Het hof heeft geen aanleiding om aan deze gang van zaken te twijfelen. Het niet noemen van het onderzoek Gondor in het startproces-verbaal dat verbalisant [verbalisant 2] op 7 september 2006 heeft opgemaakt en in de daarvan afgeleide aanvraagprocessen-verbaal ten behoeve van het verkrijgen van machtigingen van de rechter-commissaris voor tap- en OVC-bevelen levert dan ook geen verzuim op. Niet aannemelijk is geworden dat daarmee ontlastende informatie is achtergehouden. Evenmin kan gesteld worden dat door het uitblijven van resultaat van het onderzoek Gondor de bij de start daarvan gebruikte informatie minder bruikbaar of betrouwbaar is geworden.
De informatie die vermeld is in het hiervoor genoemde startproces-verbaal van het onderzoek Boontjes levert naar het oordeel van het hof voldoende feiten en omstandigheden op om ten aanzien van verdachte [verdachte] een redelijk vermoeden van schuld te rechtvaardigen van betrokkenheid bij de productie van amfetamine. Het verweer wordt verworpen.

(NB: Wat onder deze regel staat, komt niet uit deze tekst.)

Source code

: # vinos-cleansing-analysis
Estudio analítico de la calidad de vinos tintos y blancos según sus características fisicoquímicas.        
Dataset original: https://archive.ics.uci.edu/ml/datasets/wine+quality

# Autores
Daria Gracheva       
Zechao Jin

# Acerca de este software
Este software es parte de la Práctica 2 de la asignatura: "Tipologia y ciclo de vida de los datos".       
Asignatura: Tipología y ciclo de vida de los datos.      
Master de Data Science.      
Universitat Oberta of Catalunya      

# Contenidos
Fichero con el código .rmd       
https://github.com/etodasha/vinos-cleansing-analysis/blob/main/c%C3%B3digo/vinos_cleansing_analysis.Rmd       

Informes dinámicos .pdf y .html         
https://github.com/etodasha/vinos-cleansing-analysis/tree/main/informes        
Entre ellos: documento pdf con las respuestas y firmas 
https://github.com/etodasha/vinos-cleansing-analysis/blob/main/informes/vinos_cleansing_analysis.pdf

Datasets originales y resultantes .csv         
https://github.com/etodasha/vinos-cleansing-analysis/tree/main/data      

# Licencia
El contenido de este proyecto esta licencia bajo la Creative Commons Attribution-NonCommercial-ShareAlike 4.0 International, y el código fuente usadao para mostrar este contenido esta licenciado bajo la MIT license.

Voorts heeft de raadsman gesteld dat het openbaar ministerie niet ontvankelijk moet worden verklaard in de vervolging van verdachte ten aanzien van feit 2, de voorbereidingshandelingen door het voorhanden hebben van een membraanpomp en handelingen met betrekking tot rondbodemkolven en verwarmingsmantels.
Daartoe wordt met betrekking tot de membraanpomp het volgende aangevoerd. Op 26 januari 2006 werd verdachte in het kader van onderzoek “Duim” aangehouden en bleek dat hij een membraanpomp vervoerde in zijn auto. Het vermoeden bestond dat hij betrokken was bij de vervaardiging van amfetamine op een locatie in Chaam. Die zaak is later geseponeerd “om bewijstechnische redenen”, zoals blijkt uit de brief van 22 november 2006 (3e aanvulling einddossier, bijlage 9, pagina 692).
Beginselen van een goede procesorde brengen dan met zich mee dat die verdenking niet meer mocht worden gebruikt in een ander onderzoek. De bevindingen in het onderzoek Duim zijn gebruikt tegen verdachte [verdachte] , de verdenking die uit de resultaten van het latere onderzoek voortvloeien passen geheel binnen de pleegplaats, -periode en de delictsomschrijving van de verdenking in Duim. Daarmee is het vertrouwen geschonden dat [verdachte] mocht koesteren dat hij niet meer zou worden vervolgd in verband met het onderzoek Duim.
Het hof overweegt als volgt.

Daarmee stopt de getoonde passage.